EBF 301
Global Finance for the Earth, Energy, and Materials Industries

Mini-Lecture: Financial Energy Spreads


“Spread” trading can be used for hedging purposes or purely for trading (“arbitrage”). This involves using price differences in futures or forwards based upon time differences, locational differences and inter-commodity relationships.

In spread trading, futures or forwards can be used to achieve the desired results. A buy/sell is offset by a corresponding sell/buy. Examples of the types of spreads are:

  1. Time Spread (often called a “storage” spread)
    • Buy a natural gas contract in May/sell it in January
    • Buy a heating oil contract in April/sell it in December.
  2. Locational Spread
    • Buy NYMEX crude (WTI) contract/sell Brent (North Sea) crude contract
    • Buy NYMEX Henry Hub natural gas/sell a different cash market Hub ("Basis" value)
  3. Inter-commodity Spread – Buy/Sell differing but related commodities
    • “Crack” Spread
      • Buy crude oil/sell heating oil or gasoline (HO/RBOB is “cracked” from CL)
    • “Frack” Spread
      • Buy natural gas/sell Propane (midstream natural gas companies process natural gas into Propane and other NGLs)
    • “Spark” Spread
      • Buy natural gas/sell electricity (electric generators can use natural gas to produce power)

In addition to traders who are merely interested in price movement to make money, commercial entities can use Spreads to hedge their price risk. For example, as mentioned above, a crude oil refiner can buy crude contracts (hedge price of feedstock) and sell heating oil and unleaded gasoline contracts (refined output) to establish a profit margin or “crack” spread. This hedge is illustrated in the spreadsheet, "EBF-301 Lesson 9 refinery hedge.xls" found in the Canvas Modules under Lesson 9: Advanced Financial Derivatives - Swaps, Spreads, and Options.

The following Mini-Lecture summarizes the points presented above.

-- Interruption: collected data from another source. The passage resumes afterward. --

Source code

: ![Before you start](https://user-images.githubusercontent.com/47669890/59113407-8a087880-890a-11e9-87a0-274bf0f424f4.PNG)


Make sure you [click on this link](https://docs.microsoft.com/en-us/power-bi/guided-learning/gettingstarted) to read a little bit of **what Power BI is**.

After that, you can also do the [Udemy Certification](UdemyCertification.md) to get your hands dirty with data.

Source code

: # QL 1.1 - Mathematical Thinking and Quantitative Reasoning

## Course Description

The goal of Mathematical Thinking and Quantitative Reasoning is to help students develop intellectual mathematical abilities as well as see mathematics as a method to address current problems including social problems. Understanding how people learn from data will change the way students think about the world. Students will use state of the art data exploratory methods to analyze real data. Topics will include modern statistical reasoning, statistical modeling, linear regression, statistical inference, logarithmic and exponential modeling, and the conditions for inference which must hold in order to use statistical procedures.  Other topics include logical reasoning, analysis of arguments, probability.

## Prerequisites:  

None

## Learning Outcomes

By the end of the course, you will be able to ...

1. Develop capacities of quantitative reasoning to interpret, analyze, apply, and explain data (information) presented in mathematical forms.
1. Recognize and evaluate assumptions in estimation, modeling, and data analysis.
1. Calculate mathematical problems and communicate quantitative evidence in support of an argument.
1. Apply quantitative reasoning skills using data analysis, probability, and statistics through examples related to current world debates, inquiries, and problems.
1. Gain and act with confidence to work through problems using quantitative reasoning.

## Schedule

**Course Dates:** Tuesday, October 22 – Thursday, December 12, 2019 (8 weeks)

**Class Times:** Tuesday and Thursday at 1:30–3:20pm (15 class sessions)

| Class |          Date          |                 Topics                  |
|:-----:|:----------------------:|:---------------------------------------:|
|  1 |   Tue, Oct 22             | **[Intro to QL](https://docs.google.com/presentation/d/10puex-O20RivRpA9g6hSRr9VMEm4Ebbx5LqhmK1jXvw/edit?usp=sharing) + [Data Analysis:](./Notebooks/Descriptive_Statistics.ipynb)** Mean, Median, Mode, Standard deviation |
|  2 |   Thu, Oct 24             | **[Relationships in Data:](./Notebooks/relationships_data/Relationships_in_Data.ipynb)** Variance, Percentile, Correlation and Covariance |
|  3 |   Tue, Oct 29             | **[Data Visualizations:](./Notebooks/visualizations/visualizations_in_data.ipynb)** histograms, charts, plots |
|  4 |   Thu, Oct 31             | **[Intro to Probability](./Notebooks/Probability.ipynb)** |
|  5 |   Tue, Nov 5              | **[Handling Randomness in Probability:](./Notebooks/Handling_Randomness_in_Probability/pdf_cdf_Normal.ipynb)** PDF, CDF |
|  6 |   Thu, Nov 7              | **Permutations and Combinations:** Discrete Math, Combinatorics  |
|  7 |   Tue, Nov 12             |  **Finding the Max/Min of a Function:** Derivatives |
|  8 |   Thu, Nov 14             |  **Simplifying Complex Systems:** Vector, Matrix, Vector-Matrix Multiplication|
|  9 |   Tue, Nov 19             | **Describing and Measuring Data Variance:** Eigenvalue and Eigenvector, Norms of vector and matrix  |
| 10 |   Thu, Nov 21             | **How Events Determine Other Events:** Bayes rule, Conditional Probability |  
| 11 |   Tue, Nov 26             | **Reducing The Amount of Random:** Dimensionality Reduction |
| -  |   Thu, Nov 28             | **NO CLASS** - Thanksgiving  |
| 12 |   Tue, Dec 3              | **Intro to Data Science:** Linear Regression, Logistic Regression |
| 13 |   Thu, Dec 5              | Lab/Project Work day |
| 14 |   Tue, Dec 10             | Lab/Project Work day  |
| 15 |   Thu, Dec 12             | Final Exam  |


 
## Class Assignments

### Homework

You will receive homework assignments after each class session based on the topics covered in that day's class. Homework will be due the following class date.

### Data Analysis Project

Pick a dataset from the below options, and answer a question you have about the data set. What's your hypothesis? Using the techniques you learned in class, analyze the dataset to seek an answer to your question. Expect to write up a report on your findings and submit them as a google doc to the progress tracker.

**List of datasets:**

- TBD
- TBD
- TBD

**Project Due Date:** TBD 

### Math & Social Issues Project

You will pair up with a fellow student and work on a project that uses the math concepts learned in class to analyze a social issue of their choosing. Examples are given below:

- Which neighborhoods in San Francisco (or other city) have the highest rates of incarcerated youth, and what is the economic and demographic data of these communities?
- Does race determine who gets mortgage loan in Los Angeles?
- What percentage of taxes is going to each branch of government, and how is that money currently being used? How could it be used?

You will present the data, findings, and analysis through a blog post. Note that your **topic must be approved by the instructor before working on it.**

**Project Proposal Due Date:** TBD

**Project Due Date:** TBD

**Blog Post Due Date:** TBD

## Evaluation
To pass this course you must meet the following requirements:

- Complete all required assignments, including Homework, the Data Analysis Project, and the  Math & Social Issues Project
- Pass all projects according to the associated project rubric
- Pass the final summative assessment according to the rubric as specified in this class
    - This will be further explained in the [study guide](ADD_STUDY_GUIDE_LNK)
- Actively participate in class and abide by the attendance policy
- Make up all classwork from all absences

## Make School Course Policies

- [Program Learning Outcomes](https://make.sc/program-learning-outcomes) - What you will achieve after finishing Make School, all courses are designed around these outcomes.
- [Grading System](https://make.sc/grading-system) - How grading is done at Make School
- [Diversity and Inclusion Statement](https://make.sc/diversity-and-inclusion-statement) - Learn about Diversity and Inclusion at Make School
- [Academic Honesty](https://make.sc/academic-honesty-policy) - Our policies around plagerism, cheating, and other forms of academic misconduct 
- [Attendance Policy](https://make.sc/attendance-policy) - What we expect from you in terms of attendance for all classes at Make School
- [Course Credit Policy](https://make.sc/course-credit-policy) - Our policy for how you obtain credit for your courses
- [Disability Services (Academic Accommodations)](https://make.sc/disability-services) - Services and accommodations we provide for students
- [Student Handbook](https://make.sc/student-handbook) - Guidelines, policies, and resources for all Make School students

Key Learning Points for the Mini-Lecture: Financial Energy Spreads

  • Spreads are merely price differences between commodities that are interrelated somehow, have differing locations, or represent different months of the same commodity.
  • They are traded together for hedge purposes (reduce price risk) or outright trading (speculate on price spread movement).